December 24, 2024
Archive

Rate freeze, job cuts set for Hydro PUC move prompts action

BANGOR – Bangor Hydro-Electric Co. is preparing to cut costs by 20 percent, eliminate some jobs and freeze its rates in response to criticism from the Maine Public Utilities Commission that the company has sought too many rate increases in recent years.

Bangor Hydro President Carroll Lee said the utility has proposed cutting $6.4 million from its budget and freezing its electricity distribution rates for up to six years.

Last fall, the company asked the PUC to allow it to increase its rates by $6.4 million, or 11.4 percent. Last month, the PUC said it was considering conducting a management audit of Bangor Hydro after receiving numerous complaints from customers about rate increases.

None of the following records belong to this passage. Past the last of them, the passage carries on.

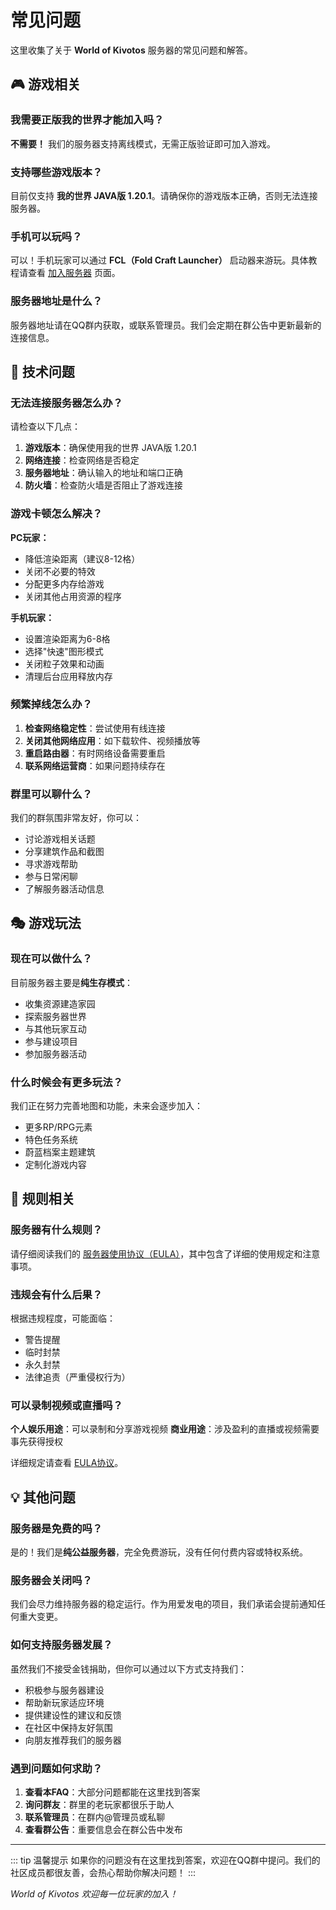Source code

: # 常见问题

这里收集了关于 **World of Kivotos** 服务器的常见问题和解答。

## 🎮 游戏相关

### 我需要正版我的世界才能加入吗？

**不需要！** 我们的服务器支持离线模式，无需正版验证即可加入游戏。

### 支持哪些游戏版本？

目前仅支持 **我的世界 JAVA版 1.20.1**。请确保你的游戏版本正确，否则无法连接服务器。

### 手机可以玩吗？

可以！手机玩家可以通过 **FCL（Fold Craft Launcher）** 启动器来游玩。具体教程请查看 [加入服务器](/server/join) 页面。

### 服务器地址是什么？

服务器地址请在QQ群内获取，或联系管理员。我们会定期在群公告中更新最新的连接信息。

## 🔧 技术问题

### 无法连接服务器怎么办？

请检查以下几点：
1. **游戏版本**：确保使用我的世界 JAVA版 1.20.1
2. **网络连接**：检查网络是否稳定
3. **服务器地址**：确认输入的地址和端口正确
4. **防火墙**：检查防火墙是否阻止了游戏连接

### 游戏卡顿怎么解决？

**PC玩家：**
- 降低渲染距离（建议8-12格）
- 关闭不必要的特效
- 分配更多内存给游戏
- 关闭其他占用资源的程序

**手机玩家：**
- 设置渲染距离为6-8格
- 选择"快速"图形模式
- 关闭粒子效果和动画
- 清理后台应用释放内存

### 频繁掉线怎么办？

1. **检查网络稳定性**：尝试使用有线连接
2. **关闭其他网络应用**：如下载软件、视频播放等
3. **重启路由器**：有时网络设备需要重启
4. **联系网络运营商**：如果问题持续存在

### 群里可以聊什么？

我们的群氛围非常友好，你可以：
- 讨论游戏相关话题
- 分享建筑作品和截图
- 寻求游戏帮助
- 参与日常闲聊
- 了解服务器活动信息

## 🎭 游戏玩法

### 现在可以做什么？

目前服务器主要是**纯生存模式**：
- 收集资源建造家园
- 探索服务器世界
- 与其他玩家互动
- 参与建设项目
- 参加服务器活动

### 什么时候会有更多玩法？

我们正在努力完善地图和功能，未来会逐步加入：
- 更多RP/RPG元素
- 特色任务系统
- 蔚蓝档案主题建筑
- 定制化游戏内容

## 📜 规则相关

### 服务器有什么规则？

请仔细阅读我们的 [服务器使用协议（EULA）](/eula)，其中包含了详细的使用规定和注意事项。

### 违规会有什么后果？

根据违规程度，可能面临：
- 警告提醒
- 临时封禁
- 永久封禁
- 法律追责（严重侵权行为）

### 可以录制视频或直播吗？

**个人娱乐用途**：可以录制和分享游戏视频
**商业用途**：涉及盈利的直播或视频需要事先获得授权

详细规定请查看 [EULA协议](/eula)。

## 💡 其他问题

### 服务器是免费的吗？

是的！我们是**纯公益服务器**，完全免费游玩，没有任何付费内容或特权系统。

### 服务器会关闭吗？

我们会尽力维持服务器的稳定运行。作为用爱发电的项目，我们承诺会提前通知任何重大变更。

### 如何支持服务器发展？

虽然我们不接受金钱捐助，但你可以通过以下方式支持我们：
- 积极参与服务器建设
- 帮助新玩家适应环境
- 提供建设性的建议和反馈
- 在社区中保持友好氛围
- 向朋友推荐我们的服务器

### 遇到问题如何求助？

1. **查看本FAQ**：大部分问题都能在这里找到答案
2. **询问群友**：群里的老玩家都很乐于助人
3. **联系管理员**：在群内@管理员或私聊
4. **查看群公告**：重要信息会在群公告中发布

---

::: tip 温馨提示
如果你的问题没有在这里找到答案，欢迎在QQ群中提问。我们的社区成员都很友善，会热心帮助你解决问题！
:::

*World of Kivotos 欢迎每一位玩家的加入！*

The utility has been granted five rate increases in as many years. The PUC agreed to put the audit on hold for 90 days to allow Bangor Hydro to come up with its own plan.

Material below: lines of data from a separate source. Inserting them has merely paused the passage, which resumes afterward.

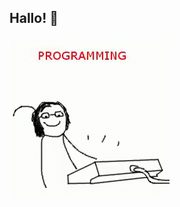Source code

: ## Hallo! :wave:

![programming](https://github.com/thomaslagies/thomaslagies/blob/main/programming.gif)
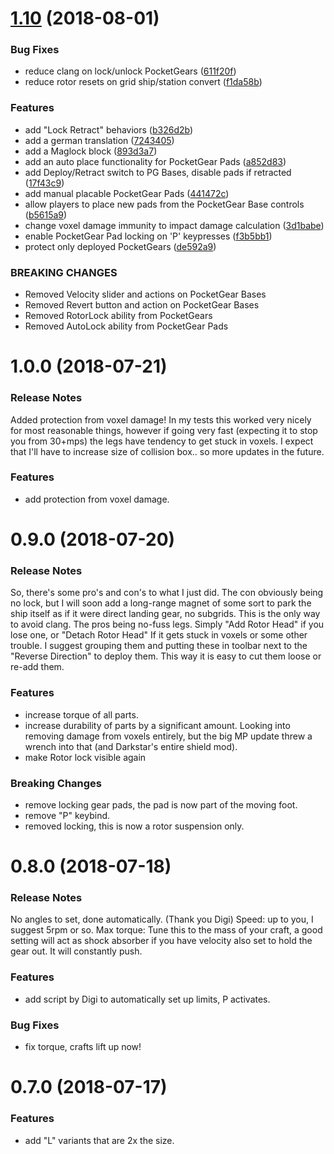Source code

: <a name="1.1.0"></a>
# [1.10](https://github.com/AutoMcDonough/PocketGear/compare/v1.0.0...v1.10) (2018-08-01)


### Bug Fixes

* reduce clang on lock/unlock PocketGears ([611f20f](https://github.com/AutoMcDonough/PocketGear/commit/611f20f))
* reduce rotor resets on grid ship/station convert ([f1da58b](https://github.com/AutoMcDonough/PocketGear/commit/f1da58b))


### Features

* add "Lock Retract" behaviors ([b326d2b](https://github.com/AutoMcDonough/PocketGear/commit/b326d2b))
* add a german translation ([7243405](https://github.com/AutoMcDonough/PocketGear/commit/7243405))
* add a Maglock block ([893d3a7](https://github.com/AutoMcDonough/PocketGear/commit/893d3a7))
* add an auto place functionality for PocketGear Pads ([a852d83](https://github.com/AutoMcDonough/PocketGear/commit/a852d83))
* add Deploy/Retract switch to PG Bases, disable pads if retracted ([17f43c9](https://github.com/AutoMcDonough/PocketGear/commit/17f43c9))
* add manual placable PocketGear Pads ([441472c](https://github.com/AutoMcDonough/PocketGear/commit/441472c))
* allow players to place new pads from the PocketGear Base controls ([b5615a9](https://github.com/AutoMcDonough/PocketGear/commit/b5615a9))
* change voxel damage immunity  to impact damage calculation ([3d1babe](https://github.com/AutoMcDonough/PocketGear/commit/3d1babe))
* enable PocketGear Pad locking on 'P' keypresses ([f3b5bb1](https://github.com/AutoMcDonough/PocketGear/commit/f3b5bb1))
* protect only deployed PocketGears ([de592a9](https://github.com/AutoMcDonough/PocketGear/commit/de592a9))


### BREAKING CHANGES

* Removed Velocity slider and actions on PocketGear Bases
* Removed Revert button and action on PocketGear Bases
* Removed RotorLock ability from PocketGears
* Removed AutoLock ability from PocketGear Pads



<a name="1.0.0"></a>
# 1.0.0 (2018-07-21)

### Release Notes

Added protection from voxel damage! In my tests this worked very nicely for most reasonable things, however if going very fast (expecting it to stop you from 30+mps) the legs have tendency to get stuck in voxels. I expect that I'll have to increase size of collision box.. so more updates in the future.

### Features

* add protection from voxel damage.



<a name="0.9.0"></a>
# 0.9.0 (2018-07-20)

### Release Notes

So, there's some pro's and con's to what I just did. The con obviously being no lock, but I will soon add a long-range magnet of some sort to park the ship itself as if it were direct landing gear, no subgrids. This is the only way to avoid clang.
The pros being no-fuss legs. Simply "Add Rotor Head" if you lose one, or "Detach Rotor Head" If it gets stuck in voxels or some other trouble. I suggest grouping them and putting these in toolbar next to the "Reverse Direction" to deploy them. This way it is easy to cut them loose or re-add them. 

### Features

* increase torque of all parts.
* increase durability of parts by a significant amount. Looking into removing damage from voxels entirely, but the big MP update threw a wrench into that (and Darkstar's entire shield mod).
* make Rotor lock visible again


### Breaking Changes

* remove locking gear pads, the pad is now part of the moving foot.
* remove "P" keybind.
* removed locking, this is now a rotor suspension only.



<a name="0.8.0"></a>
# 0.8.0 (2018-07-18)

### Release Notes

No angles to set, done automatically. (Thank you Digi)
Speed: up to you, I suggest 5rpm or so.
Max torque: Tune this to the mass of your craft, a good setting will act as shock absorber if you have velocity also set to hold the gear out. It will constantly push.

### Features

* add script by Digi to automatically set up limits, P activates.

### Bug Fixes

* fix torque, crafts lift up now!



<a name="0.7.0"></a>
# 0.7.0 (2018-07-17)


### Features

* add "L" variants that are 2x the size.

“We are looking for ways to cut costs to avoid the need for a rate increase,” Lee said Friday.

He said the company was looking at “everything,” and that a decrease in staffing was expected. Details on how many and what jobs would be cut have yet to be worked out, Lee said. The utility now employs 420 people.

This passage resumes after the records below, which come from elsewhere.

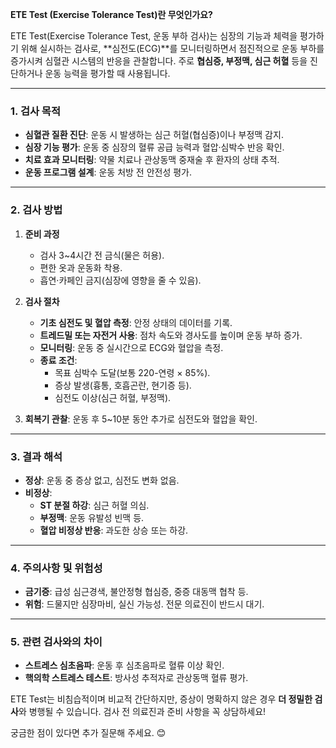 **ETE Test (Exercise Tolerance Test)란 무엇인가요?**

ETE Test(Exercise Tolerance Test, 운동 부하 검사)는 심장의 기능과 체력을 평가하기 위해 실시하는 검사로, **심전도(ECG)**를 모니터링하면서 점진적으로 운동 부하를 증가시켜 심혈관 시스템의 반응을 관찰합니다. 주로 **협심증, 부정맥, 심근 허혈** 등을 진단하거나 운동 능력을 평가할 때 사용됩니다.

---

### **1. 검사 목적**
- **심혈관 질환 진단**: 운동 시 발생하는 심근 허혈(협심증)이나 부정맥 감지.
- **심장 기능 평가**: 운동 중 심장의 혈류 공급 능력과 혈압·심박수 반응 확인.
- **치료 효과 모니터링**: 약물 치료나 관상동맥 중재술 후 환자의 상태 추적.
- **운동 프로그램 설계**: 운동 처방 전 안전성 평가.

---

### **2. 검사 방법**
1. **준비 과정**  
   - 검사 3~4시간 전 금식(물은 허용).  
   - 편한 옷과 운동화 착용.  
   - 흡연·카페인 금지(심장에 영향을 줄 수 있음).  

2. **검사 절차**  
   - **기초 심전도 및 혈압 측정**: 안정 상태의 데이터를 기록.  
   - **트레드밀 또는 자전거 사용**: 점차 속도와 경사도를 높이며 운동 부하 증가.  
   - **모니터링**: 운동 중 실시간으로 ECG와 혈압을 측정.  
   - **종료 조건**:  
     - 목표 심박수 도달(보통 220-연령 × 85%).  
     - 증상 발생(흉통, 호흡곤란, 현기증 등).  
     - 심전도 이상(심근 허혈, 부정맥).  

3. **회복기 관찰**: 운동 후 5~10분 동안 추가로 심전도와 혈압을 확인.  

---

### **3. 결과 해석**
- **정상**: 운동 중 증상 없고, 심전도 변화 없음.  
- **비정상**:  
  - **ST 분절 하강**: 심근 허혈 의심.  
  - **부정맥**: 운동 유발성 빈맥 등.  
  - **혈압 비정상 반응**: 과도한 상승 또는 하강.  

---

### **4. 주의사항 및 위험성**
- **금기증**: 급성 심근경색, 불안정형 협심증, 중증 대동맥 협착 등.  
- **위험**: 드물지만 심장마비, 실신 가능성. 전문 의료진이 반드시 대기.  

---

### **5. 관련 검사와의 차이**
- **스트레스 심초음파**: 운동 후 심초음파로 혈류 이상 확인.  
- **핵의학 스트레스 테스트**: 방사성 추적자로 관상동맥 혈류 평가.  

ETE Test는 비침습적이며 비교적 간단하지만, 증상이 명확하지 않은 경우 **더 정밀한 검사**와 병행될 수 있습니다. 검사 전 의료진과 준비 사항을 꼭 상담하세요!  

궁금한 점이 있다면 추가 질문해 주세요. 😊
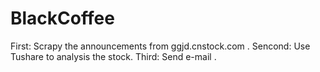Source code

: # BlackCoffee

First: Scrapy the announcements from ggjd.cnstock.com .
Sencond: Use Tushare to analysis the stock.
Third: Send e-mail .
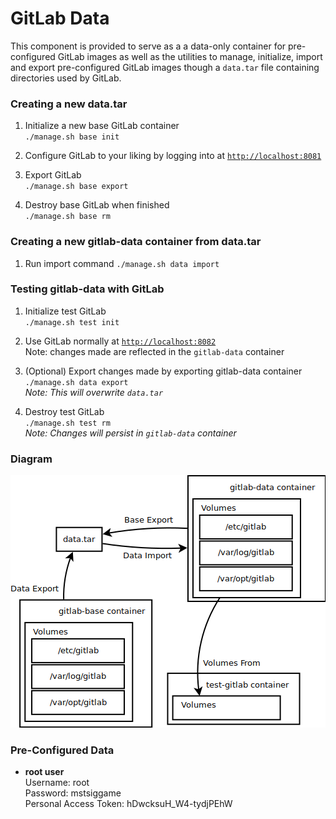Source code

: # GitLab Data

This component is provided to serve as a a data-only container for pre-configured GitLab images as well as the utilities to manage, initialize, import and export pre-configured GitLab images though a `data.tar` file containing directories used by GitLab. 

### Creating a new data.tar
1. Initialize a new base GitLab container  
`./manage.sh base init`  

2. Configure GitLab to your liking by logging into at [`http://localhost:8081`](http://localhost:8081)  

3. Export GitLab  
`./manage.sh base export`  

4. Destroy base GitLab when finished  
`./manage.sh base rm`  

### Creating a new gitlab-data container from data.tar
1. Run import command
`./manage.sh data import`

### Testing gitlab-data with GitLab
1. Initialize test GitLab  
`./manage.sh test init`  

2. Use GitLab normally at [`http://localhost:8082`](http://localhost:8082)  
Note: changes made are reflected in the `gitlab-data` container  

3. (Optional) Export changes made by exporting gitlab-data container  
`./manage.sh data export`  
_Note: This will overwrite `data.tar`_  

4. Destroy test GitLab  
`./manage.sh test rm`  
_Note: Changes will persist in `gitlab-data` container_  

### Diagram
![Diagram](docs/diagram.png)

### Pre-Configured Data  
- **root user**  
Username: root  
Password: mstsiggame  
Personal Access Token: hDwcksuH_W4-tydjPEhW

In an internal memo to company employees, Lee wrote that operating expenses must be cut by 20 percent. “Obviously, this will have a significant impact on employment levels and will require a major restructuring of our company,” said the memo, distributed Thursday.

“In reducing employment levels we will try to identify other employment opportunities within the Emera family, explore the feasibility of voluntary early retirement packages and examine appropriate severance packages,” the memo continued.

Bangor Hydro was purchased by Nova Scotia-based Emera Inc. in October. Emera is also a part owner of the Maritimes and Northeast Pipeline that carries natural gas across the state.

To stave off a PUC audit, Bangor Hydro proposed freezing its rates at current levels until 2007. There would be provisions to allow the company to make up for extraordinary circumstances like an ice storm, Lee said.

Bangor Hydro has not presented official cost-cutting plans to the PUC because it has 90 days from late January to do so, he said. The plan has to be approved by the PUC.

The company was forced to look for cost savings, Lee said, because it has been hard hit by the loss of some of its largest customers of late.

Its largest customer, HoltraChem Manufacturing Co., closed its doors in 2000. Since then mills owned by International Paper in Costigan and Passadumkeag and Gates Formed-Fibre Products Inc. in Eastport have been shut down. Another large customer, Eastern Pulp and Paper, which owns mills in Brewer and Lincoln, is currently in bankruptcy.

While the amount of electricity Bangor Hydro has sold has decreased, its fixed costs have not, Lee said.

“It’s pretty clear we need to reduce our costs,” he said.

In addition to cutting staff, the company will explore opportunities to work more closely with Emera to cut costs, and it may reduce the amount of money it spends on capital projects.

The fiscal restraints will not affect the utility’s plans to build a new transmission line across eastern Maine, Lee said. That project is now before the Board of Environmental Protection.

The PUC has yet to receive the company’s plan, but commission officials were briefed on its contents at a meeting Thursday.

“To not do a rate case and look for internal savings, that’s a good thing,” said Phil Lindley, a spokesman for the PUC.

He said the Bangor Hydro plan included a provision to share earnings with ratepayers if the amount of money the company makes is above target levels that have yet to be set.

The commission’s only concern, he said, is that the company’s service quality does not decline.